### [ACTIVITY]
Copies of all lines that contain "anuvakamend" are needed; take them from the data below.

### [Data extracted from a collection]
=== Section Start ===

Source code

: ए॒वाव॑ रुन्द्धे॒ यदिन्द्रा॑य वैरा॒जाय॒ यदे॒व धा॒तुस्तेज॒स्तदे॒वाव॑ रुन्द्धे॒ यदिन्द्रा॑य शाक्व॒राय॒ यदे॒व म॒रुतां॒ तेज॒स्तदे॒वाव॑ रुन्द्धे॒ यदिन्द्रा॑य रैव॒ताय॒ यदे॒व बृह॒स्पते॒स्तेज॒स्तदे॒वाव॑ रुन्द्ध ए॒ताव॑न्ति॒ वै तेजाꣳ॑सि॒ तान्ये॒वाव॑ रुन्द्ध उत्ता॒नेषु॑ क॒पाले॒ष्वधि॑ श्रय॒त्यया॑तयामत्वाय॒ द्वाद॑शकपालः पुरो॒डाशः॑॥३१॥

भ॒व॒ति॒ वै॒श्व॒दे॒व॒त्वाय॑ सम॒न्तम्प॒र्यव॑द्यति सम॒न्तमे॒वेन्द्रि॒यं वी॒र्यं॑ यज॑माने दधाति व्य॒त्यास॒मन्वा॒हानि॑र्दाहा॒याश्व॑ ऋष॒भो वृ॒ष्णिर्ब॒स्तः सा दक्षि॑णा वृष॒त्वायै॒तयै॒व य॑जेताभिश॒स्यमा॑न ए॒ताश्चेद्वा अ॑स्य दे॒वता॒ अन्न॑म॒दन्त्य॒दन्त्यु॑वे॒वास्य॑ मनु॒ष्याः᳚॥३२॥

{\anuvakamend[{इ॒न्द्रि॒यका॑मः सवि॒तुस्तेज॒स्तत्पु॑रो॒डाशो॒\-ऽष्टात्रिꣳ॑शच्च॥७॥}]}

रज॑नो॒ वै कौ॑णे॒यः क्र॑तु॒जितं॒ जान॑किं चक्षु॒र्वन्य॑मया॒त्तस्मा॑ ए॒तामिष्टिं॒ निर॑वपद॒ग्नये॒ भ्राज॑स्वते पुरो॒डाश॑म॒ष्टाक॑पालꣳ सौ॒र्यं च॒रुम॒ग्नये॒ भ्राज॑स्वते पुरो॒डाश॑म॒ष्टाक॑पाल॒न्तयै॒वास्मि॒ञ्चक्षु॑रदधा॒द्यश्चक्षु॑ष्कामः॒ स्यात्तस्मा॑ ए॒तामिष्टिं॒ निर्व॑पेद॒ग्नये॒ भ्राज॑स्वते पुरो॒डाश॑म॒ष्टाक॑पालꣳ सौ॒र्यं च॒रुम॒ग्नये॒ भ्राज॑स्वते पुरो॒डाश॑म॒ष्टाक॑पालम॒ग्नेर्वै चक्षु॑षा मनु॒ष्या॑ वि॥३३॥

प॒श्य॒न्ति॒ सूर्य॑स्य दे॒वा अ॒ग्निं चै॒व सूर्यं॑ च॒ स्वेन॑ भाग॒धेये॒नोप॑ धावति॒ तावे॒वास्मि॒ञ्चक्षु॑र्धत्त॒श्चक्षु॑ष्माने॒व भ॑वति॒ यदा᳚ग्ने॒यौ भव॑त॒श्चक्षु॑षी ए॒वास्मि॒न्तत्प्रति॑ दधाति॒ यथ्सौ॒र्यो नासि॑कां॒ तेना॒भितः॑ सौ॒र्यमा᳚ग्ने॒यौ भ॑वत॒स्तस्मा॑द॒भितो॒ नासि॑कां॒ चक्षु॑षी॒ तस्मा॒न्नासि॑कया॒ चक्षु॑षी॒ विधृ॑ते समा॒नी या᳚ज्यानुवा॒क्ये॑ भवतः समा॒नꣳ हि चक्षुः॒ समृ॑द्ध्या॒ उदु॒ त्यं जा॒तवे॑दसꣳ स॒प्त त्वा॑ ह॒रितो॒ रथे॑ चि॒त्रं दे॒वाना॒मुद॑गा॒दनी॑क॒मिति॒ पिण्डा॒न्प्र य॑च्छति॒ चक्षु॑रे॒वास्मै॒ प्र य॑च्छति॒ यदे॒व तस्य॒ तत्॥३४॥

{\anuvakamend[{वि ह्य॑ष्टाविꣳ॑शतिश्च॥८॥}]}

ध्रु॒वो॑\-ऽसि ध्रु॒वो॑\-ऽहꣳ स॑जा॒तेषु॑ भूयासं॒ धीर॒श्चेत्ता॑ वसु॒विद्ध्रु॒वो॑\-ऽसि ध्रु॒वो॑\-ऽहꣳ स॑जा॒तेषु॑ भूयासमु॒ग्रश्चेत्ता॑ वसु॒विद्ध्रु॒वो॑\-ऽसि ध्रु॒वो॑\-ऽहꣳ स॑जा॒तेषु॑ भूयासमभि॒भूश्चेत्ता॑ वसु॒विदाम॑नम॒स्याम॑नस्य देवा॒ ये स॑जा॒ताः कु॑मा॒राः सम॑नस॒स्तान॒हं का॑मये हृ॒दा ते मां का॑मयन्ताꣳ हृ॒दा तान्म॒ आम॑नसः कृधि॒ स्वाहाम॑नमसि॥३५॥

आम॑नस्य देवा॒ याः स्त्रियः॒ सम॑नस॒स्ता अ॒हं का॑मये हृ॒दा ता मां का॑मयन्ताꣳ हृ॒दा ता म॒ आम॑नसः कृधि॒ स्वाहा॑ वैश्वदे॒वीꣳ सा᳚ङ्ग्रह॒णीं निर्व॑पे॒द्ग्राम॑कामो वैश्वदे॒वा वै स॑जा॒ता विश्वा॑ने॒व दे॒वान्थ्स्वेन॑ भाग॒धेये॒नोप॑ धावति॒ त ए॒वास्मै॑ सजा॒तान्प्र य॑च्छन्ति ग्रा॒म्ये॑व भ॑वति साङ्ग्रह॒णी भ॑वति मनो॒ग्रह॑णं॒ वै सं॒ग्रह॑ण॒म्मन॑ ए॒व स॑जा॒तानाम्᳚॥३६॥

=== Section End ===

### [YOUR SOLUTION]
{\anuvakamend[{इ॒न्द्रि॒यका॑मः सवि॒तुस्तेज॒स्तत्पु॑रो॒डाशो॒\-ऽष्टात्रिꣳ॑शच्च॥७॥}]}
{\anuvakamend[{वि ह्य॑ष्टाविꣳ॑शतिश्च॥८॥}]}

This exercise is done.